Es evidente
que los hijos de los hijos son los nietos, así que los alumnos que cursan
estudios en las aulas del colegio de Santo Domingo, en Hortichuela, con los
jesuitas… son los nietos de San Ignacio. Así lo entiende Joaquín Belda y así lo
consigna en esta novela corta, donde fulgura un tibio espíritu anticlerical,
que se observa en varias secuencias de la obra.
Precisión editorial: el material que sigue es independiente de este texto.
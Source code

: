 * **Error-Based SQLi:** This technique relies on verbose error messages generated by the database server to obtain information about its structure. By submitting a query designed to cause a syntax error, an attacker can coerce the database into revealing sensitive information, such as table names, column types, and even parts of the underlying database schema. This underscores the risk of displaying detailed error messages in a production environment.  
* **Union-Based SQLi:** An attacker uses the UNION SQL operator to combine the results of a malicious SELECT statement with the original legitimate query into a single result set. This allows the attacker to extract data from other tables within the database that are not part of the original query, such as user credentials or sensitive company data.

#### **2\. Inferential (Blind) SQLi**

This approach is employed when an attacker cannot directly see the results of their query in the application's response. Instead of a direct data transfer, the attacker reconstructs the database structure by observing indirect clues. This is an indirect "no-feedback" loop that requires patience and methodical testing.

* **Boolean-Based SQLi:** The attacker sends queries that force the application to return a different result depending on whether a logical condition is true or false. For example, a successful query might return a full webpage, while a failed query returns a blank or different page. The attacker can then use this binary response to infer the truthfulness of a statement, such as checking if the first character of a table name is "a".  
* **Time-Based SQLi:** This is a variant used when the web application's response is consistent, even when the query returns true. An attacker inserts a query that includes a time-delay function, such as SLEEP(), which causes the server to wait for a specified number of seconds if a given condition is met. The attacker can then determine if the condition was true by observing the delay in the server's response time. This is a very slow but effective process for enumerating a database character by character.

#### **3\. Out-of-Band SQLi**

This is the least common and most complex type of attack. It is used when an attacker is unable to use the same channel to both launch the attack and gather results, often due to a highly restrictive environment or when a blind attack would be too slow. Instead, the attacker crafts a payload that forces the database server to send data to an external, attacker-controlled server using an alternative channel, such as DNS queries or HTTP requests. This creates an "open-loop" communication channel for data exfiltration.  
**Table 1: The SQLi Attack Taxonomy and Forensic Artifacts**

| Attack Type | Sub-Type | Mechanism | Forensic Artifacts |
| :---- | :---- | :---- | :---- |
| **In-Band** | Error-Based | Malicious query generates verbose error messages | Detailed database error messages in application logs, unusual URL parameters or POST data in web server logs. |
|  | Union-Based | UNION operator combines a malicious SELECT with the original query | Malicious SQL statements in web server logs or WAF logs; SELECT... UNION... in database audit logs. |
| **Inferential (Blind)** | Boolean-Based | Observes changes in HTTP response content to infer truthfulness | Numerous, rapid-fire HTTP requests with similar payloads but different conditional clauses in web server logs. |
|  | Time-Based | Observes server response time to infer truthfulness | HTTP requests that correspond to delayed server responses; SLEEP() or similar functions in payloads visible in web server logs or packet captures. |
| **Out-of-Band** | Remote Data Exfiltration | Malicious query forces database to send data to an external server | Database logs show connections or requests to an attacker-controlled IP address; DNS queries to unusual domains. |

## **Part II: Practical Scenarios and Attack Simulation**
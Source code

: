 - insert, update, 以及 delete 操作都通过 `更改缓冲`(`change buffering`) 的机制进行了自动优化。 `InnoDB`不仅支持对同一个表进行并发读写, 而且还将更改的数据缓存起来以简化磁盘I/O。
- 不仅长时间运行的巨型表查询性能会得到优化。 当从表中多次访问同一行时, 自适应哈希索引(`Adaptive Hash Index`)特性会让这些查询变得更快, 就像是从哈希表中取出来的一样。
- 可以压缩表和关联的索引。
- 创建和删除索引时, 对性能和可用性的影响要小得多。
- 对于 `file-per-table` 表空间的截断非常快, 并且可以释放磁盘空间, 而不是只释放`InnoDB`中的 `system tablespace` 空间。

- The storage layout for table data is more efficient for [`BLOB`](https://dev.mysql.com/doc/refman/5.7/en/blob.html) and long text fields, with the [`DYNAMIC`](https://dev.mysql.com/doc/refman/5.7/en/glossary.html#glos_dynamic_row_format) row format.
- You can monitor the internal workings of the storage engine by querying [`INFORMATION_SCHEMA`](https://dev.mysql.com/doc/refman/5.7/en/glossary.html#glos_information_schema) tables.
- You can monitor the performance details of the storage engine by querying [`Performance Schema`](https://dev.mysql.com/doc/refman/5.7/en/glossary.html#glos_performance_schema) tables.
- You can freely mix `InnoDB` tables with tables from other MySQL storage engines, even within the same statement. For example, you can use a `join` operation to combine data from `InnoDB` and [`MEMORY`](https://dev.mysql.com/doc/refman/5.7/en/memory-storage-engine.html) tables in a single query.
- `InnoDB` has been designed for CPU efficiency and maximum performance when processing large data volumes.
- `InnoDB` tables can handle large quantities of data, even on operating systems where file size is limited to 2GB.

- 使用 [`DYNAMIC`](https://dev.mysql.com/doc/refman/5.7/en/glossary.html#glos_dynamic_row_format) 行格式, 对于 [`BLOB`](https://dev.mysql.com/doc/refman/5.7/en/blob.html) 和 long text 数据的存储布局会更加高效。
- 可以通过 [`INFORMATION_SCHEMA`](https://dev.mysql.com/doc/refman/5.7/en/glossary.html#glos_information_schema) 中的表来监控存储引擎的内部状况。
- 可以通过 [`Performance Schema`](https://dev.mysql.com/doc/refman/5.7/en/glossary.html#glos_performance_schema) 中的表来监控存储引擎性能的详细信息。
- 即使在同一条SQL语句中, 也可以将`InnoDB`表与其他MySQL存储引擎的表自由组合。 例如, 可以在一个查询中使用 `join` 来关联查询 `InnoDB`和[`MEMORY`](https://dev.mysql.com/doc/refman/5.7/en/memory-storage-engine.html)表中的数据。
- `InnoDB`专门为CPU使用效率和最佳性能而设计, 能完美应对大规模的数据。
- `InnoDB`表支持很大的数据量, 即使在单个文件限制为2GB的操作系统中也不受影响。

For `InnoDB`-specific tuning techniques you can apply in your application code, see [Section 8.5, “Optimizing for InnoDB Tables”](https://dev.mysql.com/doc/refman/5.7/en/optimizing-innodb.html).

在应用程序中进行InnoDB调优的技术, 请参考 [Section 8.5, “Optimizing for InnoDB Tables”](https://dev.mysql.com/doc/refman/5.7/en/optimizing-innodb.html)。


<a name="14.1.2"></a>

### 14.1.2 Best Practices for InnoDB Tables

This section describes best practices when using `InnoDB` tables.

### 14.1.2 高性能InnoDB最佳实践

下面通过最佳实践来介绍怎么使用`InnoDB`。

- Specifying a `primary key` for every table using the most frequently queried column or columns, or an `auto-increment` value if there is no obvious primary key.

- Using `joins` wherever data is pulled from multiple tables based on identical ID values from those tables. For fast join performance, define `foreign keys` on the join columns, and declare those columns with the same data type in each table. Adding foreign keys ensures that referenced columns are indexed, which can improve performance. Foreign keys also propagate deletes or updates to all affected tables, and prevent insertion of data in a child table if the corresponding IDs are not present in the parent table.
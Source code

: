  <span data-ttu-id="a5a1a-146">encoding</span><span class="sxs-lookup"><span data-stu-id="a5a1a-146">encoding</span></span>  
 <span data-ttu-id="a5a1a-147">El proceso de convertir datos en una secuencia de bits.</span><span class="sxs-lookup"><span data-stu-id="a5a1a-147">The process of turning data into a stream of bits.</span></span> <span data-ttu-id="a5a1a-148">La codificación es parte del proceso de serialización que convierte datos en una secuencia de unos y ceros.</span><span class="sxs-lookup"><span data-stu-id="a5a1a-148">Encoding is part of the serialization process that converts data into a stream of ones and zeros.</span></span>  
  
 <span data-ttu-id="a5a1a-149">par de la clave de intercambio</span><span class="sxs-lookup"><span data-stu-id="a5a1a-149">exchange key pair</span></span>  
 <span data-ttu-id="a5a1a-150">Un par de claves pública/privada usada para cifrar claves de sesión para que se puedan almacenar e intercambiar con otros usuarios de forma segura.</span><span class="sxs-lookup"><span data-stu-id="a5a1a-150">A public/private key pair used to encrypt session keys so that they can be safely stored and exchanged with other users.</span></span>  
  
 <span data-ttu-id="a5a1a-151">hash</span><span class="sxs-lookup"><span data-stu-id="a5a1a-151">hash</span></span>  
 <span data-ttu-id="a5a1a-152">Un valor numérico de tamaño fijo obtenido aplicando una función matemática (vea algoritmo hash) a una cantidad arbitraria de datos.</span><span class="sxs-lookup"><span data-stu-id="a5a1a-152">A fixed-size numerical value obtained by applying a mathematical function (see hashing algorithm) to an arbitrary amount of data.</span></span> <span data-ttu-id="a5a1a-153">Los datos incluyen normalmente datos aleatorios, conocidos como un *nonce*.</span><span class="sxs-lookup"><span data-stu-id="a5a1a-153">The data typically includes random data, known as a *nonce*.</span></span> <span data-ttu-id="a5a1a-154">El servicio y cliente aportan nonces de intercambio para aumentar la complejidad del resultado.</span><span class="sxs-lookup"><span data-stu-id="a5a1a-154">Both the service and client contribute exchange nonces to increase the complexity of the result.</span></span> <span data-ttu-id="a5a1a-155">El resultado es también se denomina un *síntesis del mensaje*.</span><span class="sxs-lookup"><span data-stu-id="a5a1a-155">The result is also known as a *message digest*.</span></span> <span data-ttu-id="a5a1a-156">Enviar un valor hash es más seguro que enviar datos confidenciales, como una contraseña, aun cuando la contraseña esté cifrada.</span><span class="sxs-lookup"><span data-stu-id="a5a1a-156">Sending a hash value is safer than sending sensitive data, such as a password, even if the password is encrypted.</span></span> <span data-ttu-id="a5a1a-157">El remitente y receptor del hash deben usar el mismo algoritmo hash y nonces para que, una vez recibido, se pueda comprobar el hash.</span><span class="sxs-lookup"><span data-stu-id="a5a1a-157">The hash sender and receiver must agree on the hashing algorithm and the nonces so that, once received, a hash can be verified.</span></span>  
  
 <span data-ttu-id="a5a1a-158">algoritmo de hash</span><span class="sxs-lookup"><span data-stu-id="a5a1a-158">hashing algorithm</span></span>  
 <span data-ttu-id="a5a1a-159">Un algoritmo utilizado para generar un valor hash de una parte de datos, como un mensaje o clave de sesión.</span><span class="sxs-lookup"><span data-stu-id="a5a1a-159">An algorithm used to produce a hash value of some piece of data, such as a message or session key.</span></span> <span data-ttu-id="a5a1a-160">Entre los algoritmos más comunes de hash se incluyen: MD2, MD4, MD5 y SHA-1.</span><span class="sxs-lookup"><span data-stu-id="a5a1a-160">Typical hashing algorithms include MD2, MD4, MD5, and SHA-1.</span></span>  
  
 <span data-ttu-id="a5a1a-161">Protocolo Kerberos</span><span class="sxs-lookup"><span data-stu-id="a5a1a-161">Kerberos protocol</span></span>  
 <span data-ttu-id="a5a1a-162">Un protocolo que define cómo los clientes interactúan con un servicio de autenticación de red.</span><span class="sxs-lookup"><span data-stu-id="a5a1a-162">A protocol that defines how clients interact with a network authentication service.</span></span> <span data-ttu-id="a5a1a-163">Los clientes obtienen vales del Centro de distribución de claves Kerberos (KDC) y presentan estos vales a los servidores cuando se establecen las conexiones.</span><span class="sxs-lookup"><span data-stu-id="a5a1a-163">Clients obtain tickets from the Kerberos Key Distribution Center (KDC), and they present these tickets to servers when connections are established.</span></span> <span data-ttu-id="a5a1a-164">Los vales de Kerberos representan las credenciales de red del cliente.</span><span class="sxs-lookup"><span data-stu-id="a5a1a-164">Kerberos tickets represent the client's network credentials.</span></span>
Por ejemplo, cuando retrata a
los padres y nos explica sus peculiaridades: el padre Pedrells “había ingresado en la Compañía para comer caliente todos los días del
año”, el padre Macario “tenía relaciones con la confitera” y el padre Gambola “gozaba
con espasmos sádicos martirizando a los chicos más débiles y enfermizos,
teniéndolos de pie días enteros, y viéndolos temblar de miedo por las noches en
la soledad de un corredor”. Y se palpa también, a no dudarlo, en algunas frases
zumbonas dejadas aquí y allá por Joaquín Belda: “Hay mujeres cuyo atractivo está en el conjunto: por ejemplo, la Venus de Milo y la superiora de las Oblatas del vecino
pueblo da Vicálvaro”. Y, cómo no, en
el venablo irónico que lanza contra la obra de San Ignacio, porque la “escribió en su cueva de Manresa, y que, en efecto, como escrita en una
cueva, le resultó una caja de betún
en el fondo de una mina de carbón”. Y otra perla, que merece ser recordada y
que no me resisto a copiar: aludiendo a la celebración de unos tétricos
ejercicios espirituales, donde se obliga a los muchachos a entonar unos
cánticos fúnebres tremebundos, nos dice que “al lado de los citados ejercicios,
el naufragio del Titanic y del Lusitania
eran unos baños de asiento con ribetes voluptuosos”.
El
otro gran tema de la obra es la sexualidad reprimida de aquellos muchachos, que
viven encorsetados en un mundo de falsa castidad impuesta, y que termina saliéndoseles
por las rendijas. Por ejemplo, cuando Antonio Monteros sostiene el retrato de
una muchacha (“Con la mano derecha sujetaba la efigie ante los ojos, llevándola
a la boca, de cuando en cuando para estampar en ella un beso; la mano izquierda
no estaba ociosa...”). Para aludir posteriormente a los explosivos resultados
de esa manipulación digital, Joaquín Belda elige una fórmula elusiva, que en
otros hubiera sido pacata pero que en su caso es inequívocamente zumbona (“Cuando
tocaron para salir de las camarillas ya el árbol solitario, en medio de la
llanura, había dado sus frutos”). Y es que los padres jesuitas tienen bien
claro, y así se lo inculcan a los estudiantes, que “el pecado más grave que
puede cometer un nieto de San Ignacio es el de acordarse de que en cierta encrucijada
de su cuerpo ha puesto Natura un tubo lanzatorpedos”. ¿Humor? Claro que sí,
pero no solamente relacionado con el sexo, sino con la religión (define el
infierno como el “reino de la calefacción central exagerada”), con la gastronomía
(nos dice que cuando los estudiantes del internado comen judías “el ambiente se poblaba de flatulencias traidoras, que resonaban como las
estridencias de un combate naval”),
etc.
Una obrita agradable, distraída y que se lee en una
hora.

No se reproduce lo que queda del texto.